| SUPPLIED DATA |
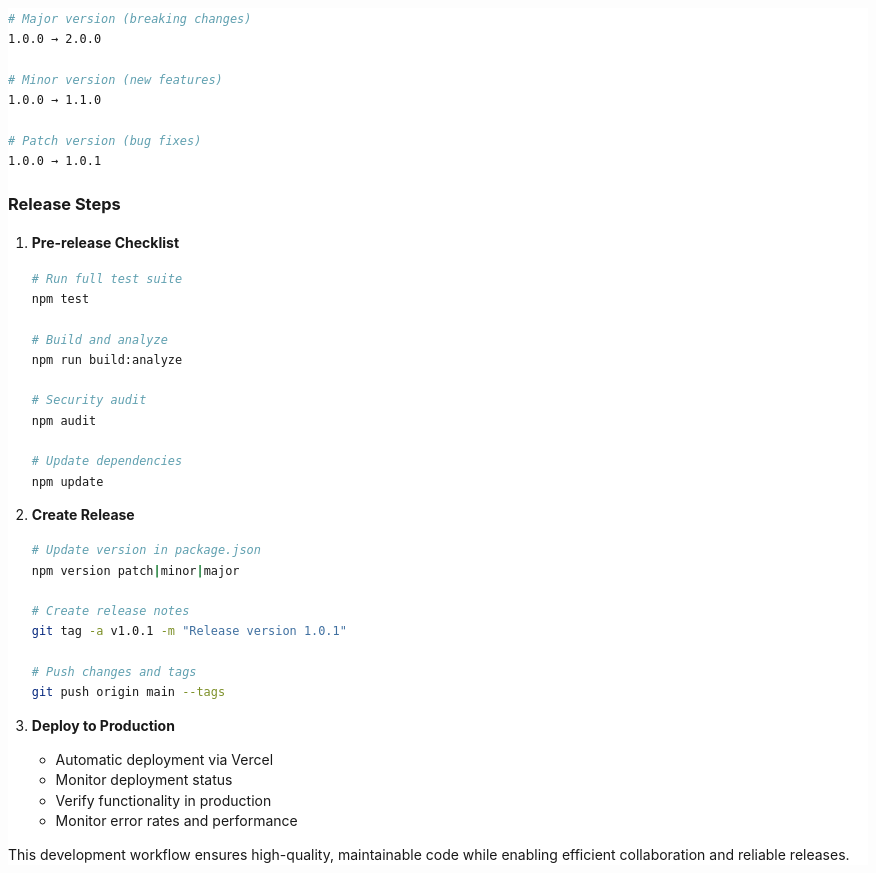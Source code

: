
 ```bash
# Major version (breaking changes)
1.0.0 → 2.0.0

# Minor version (new features)
1.0.0 → 1.1.0

# Patch version (bug fixes)
1.0.0 → 1.0.1
```

### Release Steps

1. **Pre-release Checklist**

   ```bash
   # Run full test suite
   npm test

   # Build and analyze
   npm run build:analyze

   # Security audit
   npm audit

   # Update dependencies
   npm update
   ```

2. **Create Release**

   ```bash
   # Update version in package.json
   npm version patch|minor|major

   # Create release notes
   git tag -a v1.0.1 -m "Release version 1.0.1"

   # Push changes and tags
   git push origin main --tags
   ```

3. **Deploy to Production**
   - Automatic deployment via Vercel
   - Monitor deployment status
   - Verify functionality in production
   - Monitor error rates and performance

This development workflow ensures high-quality, maintainable code while enabling efficient collaboration and reliable releases.
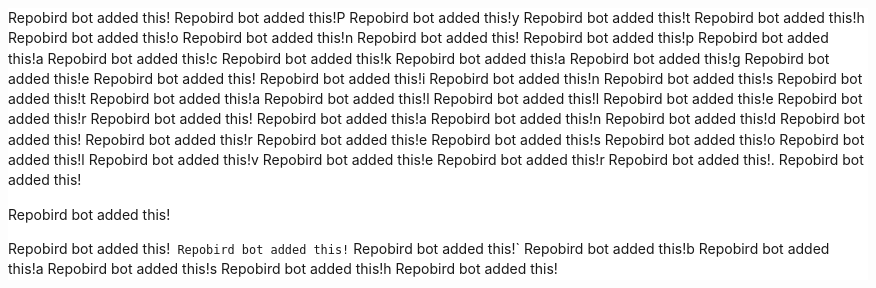 Repobird bot added this! 
Repobird bot added this!P
Repobird bot added this!y
Repobird bot added this!t
Repobird bot added this!h
Repobird bot added this!o
Repobird bot added this!n
Repobird bot added this! 
Repobird bot added this!p
Repobird bot added this!a
Repobird bot added this!c
Repobird bot added this!k
Repobird bot added this!a
Repobird bot added this!g
Repobird bot added this!e
Repobird bot added this! 
Repobird bot added this!i
Repobird bot added this!n
Repobird bot added this!s
Repobird bot added this!t
Repobird bot added this!a
Repobird bot added this!l
Repobird bot added this!l
Repobird bot added this!e
Repobird bot added this!r
Repobird bot added this! 
Repobird bot added this!a
Repobird bot added this!n
Repobird bot added this!d
Repobird bot added this! 
Repobird bot added this!r
Repobird bot added this!e
Repobird bot added this!s
Repobird bot added this!o
Repobird bot added this!l
Repobird bot added this!v
Repobird bot added this!e
Repobird bot added this!r
Repobird bot added this!.
Repobird bot added this!

Repobird bot added this!

Repobird bot added this!`
Repobird bot added this!`
Repobird bot added this!`
Repobird bot added this!b
Repobird bot added this!a
Repobird bot added this!s
Repobird bot added this!h
Repobird bot added this!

| WORK TO BE COMPLETED |
Return exactly the line that contains "Repobird bot added this!v" and every line after it, through the last line of the records.

| FINAL ANSWER |
Repobird bot added this!v
Repobird bot added this!e
Repobird bot added this!r
Repobird bot added this!.
Repobird bot added this!

Repobird bot added this!

Repobird bot added this!`
Repobird bot added this!`
Repobird bot added this!`
Repobird bot added this!b
Repobird bot added this!a
Repobird bot added this!s
Repobird bot added this!h
Repobird bot added this!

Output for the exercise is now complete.